Segment Open

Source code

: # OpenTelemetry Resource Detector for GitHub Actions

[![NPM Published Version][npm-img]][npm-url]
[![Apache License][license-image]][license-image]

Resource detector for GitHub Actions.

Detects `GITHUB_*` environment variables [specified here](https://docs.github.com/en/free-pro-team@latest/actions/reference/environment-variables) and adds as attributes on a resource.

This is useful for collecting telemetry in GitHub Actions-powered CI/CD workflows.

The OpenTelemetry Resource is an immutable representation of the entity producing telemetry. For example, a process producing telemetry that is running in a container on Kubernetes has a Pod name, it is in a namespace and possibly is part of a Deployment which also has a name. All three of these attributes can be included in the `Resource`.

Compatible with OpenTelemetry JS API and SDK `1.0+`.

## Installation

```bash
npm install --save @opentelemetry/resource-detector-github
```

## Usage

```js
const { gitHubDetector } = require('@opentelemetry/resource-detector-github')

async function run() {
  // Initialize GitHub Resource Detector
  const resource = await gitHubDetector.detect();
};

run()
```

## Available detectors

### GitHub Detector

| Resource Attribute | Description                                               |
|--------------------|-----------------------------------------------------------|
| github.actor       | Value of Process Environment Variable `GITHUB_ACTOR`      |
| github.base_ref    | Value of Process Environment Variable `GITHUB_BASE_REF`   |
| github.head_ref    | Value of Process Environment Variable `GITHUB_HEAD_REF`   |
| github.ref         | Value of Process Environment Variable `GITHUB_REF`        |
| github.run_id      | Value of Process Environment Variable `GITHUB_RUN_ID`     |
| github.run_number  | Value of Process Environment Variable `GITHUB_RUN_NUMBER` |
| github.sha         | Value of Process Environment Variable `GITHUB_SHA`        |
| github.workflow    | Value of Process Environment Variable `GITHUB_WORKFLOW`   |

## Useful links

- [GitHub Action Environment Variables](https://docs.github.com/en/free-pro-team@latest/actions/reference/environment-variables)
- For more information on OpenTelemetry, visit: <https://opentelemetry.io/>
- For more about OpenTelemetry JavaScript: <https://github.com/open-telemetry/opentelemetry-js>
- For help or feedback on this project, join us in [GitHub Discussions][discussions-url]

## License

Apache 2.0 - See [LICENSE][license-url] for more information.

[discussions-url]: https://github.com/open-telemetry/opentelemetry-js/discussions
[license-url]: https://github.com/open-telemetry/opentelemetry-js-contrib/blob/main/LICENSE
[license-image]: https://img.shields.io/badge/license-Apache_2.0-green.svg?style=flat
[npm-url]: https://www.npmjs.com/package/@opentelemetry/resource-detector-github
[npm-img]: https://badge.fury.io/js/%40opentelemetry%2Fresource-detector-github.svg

Segment Closed

Retype exactly the lines from the start of the entries through the one with "This is useful"; include both ends.

Source code

: # OpenTelemetry Resource Detector for GitHub Actions

[![NPM Published Version][npm-img]][npm-url]
[![Apache License][license-image]][license-image]

Resource detector for GitHub Actions.

Detects `GITHUB_*` environment variables [specified here](https://docs.github.com/en/free-pro-team@latest/actions/reference/environment-variables) and adds as attributes on a resource.

This is useful for collecting telemetry in GitHub Actions-powered CI/CD workflows.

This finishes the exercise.